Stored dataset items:
....
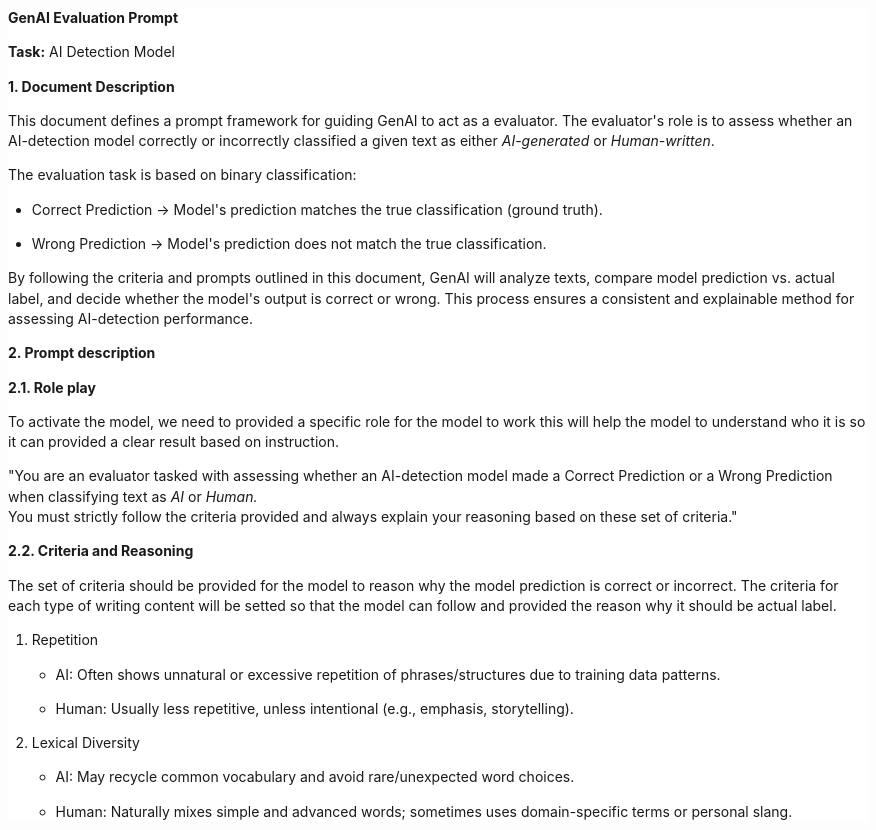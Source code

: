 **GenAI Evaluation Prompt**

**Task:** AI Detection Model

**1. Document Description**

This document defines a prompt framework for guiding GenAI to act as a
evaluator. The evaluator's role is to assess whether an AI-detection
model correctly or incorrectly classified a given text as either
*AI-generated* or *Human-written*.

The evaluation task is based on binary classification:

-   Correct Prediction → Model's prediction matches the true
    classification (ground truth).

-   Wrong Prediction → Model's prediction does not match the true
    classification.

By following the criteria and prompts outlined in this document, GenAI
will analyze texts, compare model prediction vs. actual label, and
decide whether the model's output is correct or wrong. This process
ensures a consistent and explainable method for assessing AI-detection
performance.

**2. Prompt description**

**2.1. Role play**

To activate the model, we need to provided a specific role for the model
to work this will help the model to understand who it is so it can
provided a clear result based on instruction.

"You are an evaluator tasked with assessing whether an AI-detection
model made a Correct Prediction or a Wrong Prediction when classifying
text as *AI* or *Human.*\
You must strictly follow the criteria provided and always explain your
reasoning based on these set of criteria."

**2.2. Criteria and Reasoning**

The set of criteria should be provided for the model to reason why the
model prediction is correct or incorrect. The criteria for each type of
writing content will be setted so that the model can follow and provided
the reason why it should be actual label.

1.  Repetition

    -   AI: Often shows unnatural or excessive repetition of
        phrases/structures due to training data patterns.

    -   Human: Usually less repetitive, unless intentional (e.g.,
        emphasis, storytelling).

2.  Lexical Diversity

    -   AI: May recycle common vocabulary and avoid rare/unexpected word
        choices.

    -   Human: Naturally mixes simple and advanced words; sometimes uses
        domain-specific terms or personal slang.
....
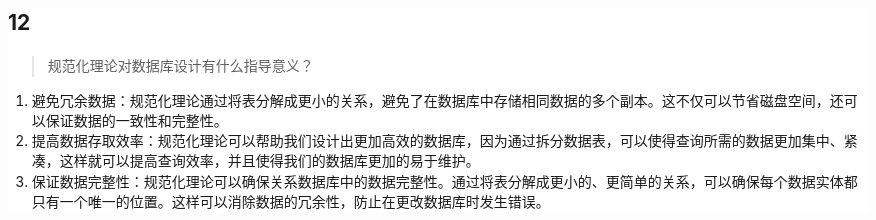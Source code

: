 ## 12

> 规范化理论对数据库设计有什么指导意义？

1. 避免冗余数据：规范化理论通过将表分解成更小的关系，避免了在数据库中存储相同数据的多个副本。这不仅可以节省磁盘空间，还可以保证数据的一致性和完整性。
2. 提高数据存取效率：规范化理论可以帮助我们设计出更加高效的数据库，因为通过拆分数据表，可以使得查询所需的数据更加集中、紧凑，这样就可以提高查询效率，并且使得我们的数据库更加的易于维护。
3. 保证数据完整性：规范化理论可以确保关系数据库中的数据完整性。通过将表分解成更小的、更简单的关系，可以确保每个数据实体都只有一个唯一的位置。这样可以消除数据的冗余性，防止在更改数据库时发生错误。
....
Extract exactly and only the lines above from the line containing "1. 避免冗余数据：规范化理" through the line containing "3. 保证数据完整性：规范化", both end lines included.

* **Finished task**:
1. 避免冗余数据：规范化理论通过将表分解成更小的关系，避免了在数据库中存储相同数据的多个副本。这不仅可以节省磁盘空间，还可以保证数据的一致性和完整性。
2. 提高数据存取效率：规范化理论可以帮助我们设计出更加高效的数据库，因为通过拆分数据表，可以使得查询所需的数据更加集中、紧凑，这样就可以提高查询效率，并且使得我们的数据库更加的易于维护。
3. 保证数据完整性：规范化理论可以确保关系数据库中的数据完整性。通过将表分解成更小的、更简单的关系，可以确保每个数据实体都只有一个唯一的位置。这样可以消除数据的冗余性，防止在更改数据库时发生错误。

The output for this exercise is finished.